A new bill restructuring the way small business regulations are considered was introduced in the Senate on May 7, 2019. The Prove It Act (PIA), introduced by U.S. Senators Joni Ernst (R-Iowa) and Kyrsten Sinema (D-Ariz.), would allow the Small Business Administration (SBA) to require agencies to reconsider findings claiming new regulations would not affect small businesses. The bill would amend the Regulatory Flexibility Act (RFA), a 1980 law that requires federal agencies to consider the effects of potential regulations on small businesses, nonprofits, and local governments.

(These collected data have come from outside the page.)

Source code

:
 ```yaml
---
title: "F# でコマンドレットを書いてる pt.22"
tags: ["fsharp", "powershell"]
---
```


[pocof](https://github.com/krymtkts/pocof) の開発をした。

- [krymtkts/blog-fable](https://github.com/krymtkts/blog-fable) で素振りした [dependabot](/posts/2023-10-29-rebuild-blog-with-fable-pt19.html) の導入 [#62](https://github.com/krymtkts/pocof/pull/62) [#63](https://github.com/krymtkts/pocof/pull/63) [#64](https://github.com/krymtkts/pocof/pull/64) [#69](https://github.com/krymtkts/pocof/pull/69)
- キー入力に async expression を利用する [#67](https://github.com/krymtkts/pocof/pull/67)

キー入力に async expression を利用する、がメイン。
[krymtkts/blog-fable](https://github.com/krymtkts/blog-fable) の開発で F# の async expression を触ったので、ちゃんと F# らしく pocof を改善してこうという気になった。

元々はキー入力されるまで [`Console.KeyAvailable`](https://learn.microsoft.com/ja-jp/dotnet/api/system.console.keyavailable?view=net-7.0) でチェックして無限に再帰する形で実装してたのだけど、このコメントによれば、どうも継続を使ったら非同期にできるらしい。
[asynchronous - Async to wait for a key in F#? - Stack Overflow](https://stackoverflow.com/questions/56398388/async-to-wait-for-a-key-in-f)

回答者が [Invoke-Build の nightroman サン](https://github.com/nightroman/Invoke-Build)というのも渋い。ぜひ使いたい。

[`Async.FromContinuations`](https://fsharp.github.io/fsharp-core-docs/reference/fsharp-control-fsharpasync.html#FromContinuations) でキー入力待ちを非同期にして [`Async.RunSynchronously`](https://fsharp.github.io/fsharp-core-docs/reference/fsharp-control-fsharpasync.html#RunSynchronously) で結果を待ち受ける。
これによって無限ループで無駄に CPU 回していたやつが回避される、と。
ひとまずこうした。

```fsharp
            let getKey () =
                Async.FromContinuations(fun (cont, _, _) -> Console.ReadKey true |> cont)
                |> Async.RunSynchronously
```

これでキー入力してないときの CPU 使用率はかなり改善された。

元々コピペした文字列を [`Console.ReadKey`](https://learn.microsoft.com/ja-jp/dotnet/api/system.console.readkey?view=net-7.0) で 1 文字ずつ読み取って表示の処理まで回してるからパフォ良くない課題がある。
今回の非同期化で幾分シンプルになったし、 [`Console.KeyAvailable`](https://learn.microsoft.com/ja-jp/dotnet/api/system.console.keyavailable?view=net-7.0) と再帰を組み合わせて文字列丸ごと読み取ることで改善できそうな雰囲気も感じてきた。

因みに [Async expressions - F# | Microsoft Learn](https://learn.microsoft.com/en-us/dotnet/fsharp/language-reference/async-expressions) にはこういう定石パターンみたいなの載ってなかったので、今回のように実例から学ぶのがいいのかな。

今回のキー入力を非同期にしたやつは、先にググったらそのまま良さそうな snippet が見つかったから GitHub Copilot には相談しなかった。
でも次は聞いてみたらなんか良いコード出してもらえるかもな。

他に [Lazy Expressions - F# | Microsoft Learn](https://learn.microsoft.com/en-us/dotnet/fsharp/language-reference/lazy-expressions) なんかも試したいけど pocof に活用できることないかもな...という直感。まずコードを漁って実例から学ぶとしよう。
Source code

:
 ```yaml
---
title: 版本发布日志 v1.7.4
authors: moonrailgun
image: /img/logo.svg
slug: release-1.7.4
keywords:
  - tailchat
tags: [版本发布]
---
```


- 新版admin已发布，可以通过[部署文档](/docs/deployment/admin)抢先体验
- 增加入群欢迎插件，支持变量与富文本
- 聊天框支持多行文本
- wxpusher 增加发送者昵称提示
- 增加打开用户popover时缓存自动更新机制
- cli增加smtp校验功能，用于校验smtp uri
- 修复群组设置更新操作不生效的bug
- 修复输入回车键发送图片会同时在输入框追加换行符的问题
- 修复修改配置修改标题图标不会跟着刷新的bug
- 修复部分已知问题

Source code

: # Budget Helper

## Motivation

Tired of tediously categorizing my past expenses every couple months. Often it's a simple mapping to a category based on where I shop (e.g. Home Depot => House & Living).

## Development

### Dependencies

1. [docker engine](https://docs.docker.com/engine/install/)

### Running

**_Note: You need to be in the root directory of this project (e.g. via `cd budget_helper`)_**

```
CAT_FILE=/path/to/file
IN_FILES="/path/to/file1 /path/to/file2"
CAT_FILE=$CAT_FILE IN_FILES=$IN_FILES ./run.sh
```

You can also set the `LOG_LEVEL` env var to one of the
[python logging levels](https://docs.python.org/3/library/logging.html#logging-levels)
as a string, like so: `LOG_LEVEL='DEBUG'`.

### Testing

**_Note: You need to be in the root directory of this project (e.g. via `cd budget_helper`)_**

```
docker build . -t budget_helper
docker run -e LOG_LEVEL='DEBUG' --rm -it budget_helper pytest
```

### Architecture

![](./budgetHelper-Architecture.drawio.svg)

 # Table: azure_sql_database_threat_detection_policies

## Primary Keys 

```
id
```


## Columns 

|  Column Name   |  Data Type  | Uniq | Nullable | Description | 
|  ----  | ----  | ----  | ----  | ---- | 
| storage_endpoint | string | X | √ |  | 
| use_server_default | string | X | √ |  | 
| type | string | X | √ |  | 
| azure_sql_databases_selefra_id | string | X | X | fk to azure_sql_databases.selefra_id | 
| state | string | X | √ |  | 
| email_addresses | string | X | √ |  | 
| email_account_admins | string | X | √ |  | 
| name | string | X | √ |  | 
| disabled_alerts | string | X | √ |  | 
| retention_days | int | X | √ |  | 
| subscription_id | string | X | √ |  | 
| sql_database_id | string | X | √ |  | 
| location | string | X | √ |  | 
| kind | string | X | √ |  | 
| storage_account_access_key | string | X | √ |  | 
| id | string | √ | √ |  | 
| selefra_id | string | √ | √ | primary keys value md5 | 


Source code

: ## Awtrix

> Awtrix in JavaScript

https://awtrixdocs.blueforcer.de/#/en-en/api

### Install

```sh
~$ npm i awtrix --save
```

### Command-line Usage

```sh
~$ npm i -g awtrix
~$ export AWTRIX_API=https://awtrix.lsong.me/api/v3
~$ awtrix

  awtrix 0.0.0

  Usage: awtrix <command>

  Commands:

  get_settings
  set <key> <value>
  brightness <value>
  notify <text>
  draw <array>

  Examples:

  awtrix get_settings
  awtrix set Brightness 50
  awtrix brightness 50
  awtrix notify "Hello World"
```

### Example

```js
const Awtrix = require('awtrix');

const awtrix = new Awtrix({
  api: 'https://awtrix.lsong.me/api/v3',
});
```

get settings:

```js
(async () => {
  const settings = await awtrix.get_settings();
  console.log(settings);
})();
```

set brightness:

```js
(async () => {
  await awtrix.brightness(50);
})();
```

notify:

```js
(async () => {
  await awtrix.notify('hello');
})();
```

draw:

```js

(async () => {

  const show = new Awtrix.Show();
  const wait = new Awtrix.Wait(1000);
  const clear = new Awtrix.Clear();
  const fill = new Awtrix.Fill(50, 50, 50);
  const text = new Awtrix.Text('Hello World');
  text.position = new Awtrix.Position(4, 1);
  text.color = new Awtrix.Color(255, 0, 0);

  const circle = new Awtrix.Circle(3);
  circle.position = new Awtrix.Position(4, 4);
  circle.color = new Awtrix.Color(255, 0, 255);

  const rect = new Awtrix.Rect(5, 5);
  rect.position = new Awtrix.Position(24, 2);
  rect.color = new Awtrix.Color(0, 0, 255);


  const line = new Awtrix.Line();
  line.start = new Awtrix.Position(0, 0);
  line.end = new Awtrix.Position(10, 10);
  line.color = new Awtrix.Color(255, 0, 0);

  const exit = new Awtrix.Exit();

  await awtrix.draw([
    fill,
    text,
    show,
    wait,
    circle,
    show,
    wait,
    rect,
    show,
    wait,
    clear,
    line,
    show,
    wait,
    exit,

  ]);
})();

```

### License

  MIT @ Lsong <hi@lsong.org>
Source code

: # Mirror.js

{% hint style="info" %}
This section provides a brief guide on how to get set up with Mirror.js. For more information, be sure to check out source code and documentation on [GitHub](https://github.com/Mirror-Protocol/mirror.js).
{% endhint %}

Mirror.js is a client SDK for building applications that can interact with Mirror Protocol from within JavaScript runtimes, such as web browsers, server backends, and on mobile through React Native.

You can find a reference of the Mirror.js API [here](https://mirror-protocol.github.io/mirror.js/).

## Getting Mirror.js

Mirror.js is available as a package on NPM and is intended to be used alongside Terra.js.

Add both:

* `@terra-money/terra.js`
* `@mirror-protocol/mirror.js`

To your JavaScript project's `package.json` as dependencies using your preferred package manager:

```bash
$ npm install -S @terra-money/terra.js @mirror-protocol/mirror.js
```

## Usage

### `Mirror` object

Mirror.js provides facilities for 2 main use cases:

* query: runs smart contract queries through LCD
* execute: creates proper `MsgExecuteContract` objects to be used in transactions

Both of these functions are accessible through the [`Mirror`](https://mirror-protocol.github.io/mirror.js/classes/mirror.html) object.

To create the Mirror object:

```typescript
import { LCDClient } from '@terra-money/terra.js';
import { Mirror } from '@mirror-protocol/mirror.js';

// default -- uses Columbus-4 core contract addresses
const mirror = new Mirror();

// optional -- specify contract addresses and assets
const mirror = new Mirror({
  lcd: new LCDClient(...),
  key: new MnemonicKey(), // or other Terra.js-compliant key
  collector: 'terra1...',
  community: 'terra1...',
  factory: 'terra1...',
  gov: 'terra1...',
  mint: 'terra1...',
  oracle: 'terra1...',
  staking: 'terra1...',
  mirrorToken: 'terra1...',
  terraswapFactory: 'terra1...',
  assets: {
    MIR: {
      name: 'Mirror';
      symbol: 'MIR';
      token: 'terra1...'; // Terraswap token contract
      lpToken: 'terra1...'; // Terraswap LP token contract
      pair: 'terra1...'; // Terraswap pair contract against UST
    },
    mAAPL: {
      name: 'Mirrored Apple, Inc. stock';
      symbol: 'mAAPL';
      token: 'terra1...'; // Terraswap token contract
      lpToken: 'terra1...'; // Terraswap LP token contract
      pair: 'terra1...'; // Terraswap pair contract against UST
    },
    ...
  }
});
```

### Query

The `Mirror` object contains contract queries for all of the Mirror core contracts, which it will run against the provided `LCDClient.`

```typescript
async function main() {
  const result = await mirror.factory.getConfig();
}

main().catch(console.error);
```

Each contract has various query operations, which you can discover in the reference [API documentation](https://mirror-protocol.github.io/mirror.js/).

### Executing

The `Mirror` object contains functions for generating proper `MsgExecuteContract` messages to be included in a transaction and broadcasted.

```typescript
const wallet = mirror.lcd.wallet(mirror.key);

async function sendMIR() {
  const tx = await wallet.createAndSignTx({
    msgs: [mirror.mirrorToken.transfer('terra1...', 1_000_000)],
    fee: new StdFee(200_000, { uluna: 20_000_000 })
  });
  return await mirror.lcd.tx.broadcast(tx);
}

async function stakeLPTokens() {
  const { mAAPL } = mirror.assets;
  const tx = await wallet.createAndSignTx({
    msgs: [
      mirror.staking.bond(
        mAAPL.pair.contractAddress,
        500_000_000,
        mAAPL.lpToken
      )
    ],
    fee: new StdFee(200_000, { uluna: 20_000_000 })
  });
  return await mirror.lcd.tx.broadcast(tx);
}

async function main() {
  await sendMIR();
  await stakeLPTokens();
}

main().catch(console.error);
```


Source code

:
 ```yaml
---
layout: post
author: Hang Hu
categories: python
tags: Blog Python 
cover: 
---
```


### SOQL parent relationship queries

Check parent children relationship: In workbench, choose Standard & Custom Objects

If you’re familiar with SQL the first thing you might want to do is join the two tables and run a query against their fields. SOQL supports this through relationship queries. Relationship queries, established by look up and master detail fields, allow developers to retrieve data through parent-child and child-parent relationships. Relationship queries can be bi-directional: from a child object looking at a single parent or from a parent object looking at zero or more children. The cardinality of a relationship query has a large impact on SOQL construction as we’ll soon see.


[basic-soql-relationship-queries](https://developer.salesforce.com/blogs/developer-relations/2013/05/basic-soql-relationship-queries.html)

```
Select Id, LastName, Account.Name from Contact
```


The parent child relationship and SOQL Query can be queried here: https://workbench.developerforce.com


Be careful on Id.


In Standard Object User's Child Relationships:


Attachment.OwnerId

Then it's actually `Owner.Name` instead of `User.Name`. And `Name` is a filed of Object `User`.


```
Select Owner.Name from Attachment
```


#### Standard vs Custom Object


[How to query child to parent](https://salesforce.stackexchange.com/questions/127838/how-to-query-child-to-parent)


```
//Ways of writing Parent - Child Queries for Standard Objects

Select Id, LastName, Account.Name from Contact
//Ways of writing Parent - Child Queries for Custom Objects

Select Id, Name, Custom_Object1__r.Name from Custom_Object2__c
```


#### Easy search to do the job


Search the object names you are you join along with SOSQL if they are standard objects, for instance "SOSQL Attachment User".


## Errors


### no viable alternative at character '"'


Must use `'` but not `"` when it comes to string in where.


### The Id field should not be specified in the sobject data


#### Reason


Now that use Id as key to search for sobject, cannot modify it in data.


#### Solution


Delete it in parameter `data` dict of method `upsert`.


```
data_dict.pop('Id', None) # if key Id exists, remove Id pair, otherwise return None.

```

Under the existing RFA, an agency can avoid publishing detailed analyses of the potential effects of a regulation if the agency head certifies that the regulation will not impose significant economic costs on a substantial number of small entities. The PIA would allow the SBA to challenge potential regulations before they go into effect by asking agencies to reconsider their conclusions about the effects of new regulations on small businesses. The PIA would also require agencies to conduct a full analysis of proposed rules if the agency determines that an initial certification was incorrect.
According to Senator Ernst, the bill would give the “small business community the opportunity to send agencies back to the drawing board to ‘prove’ that what they’re proposing won’t hurt small businesses.” Under the PIA, SBA requests for agency reconsiderations would be published in the Federal Register, but the agency would still decide whether the original agency conclusions were correct and supported by facts.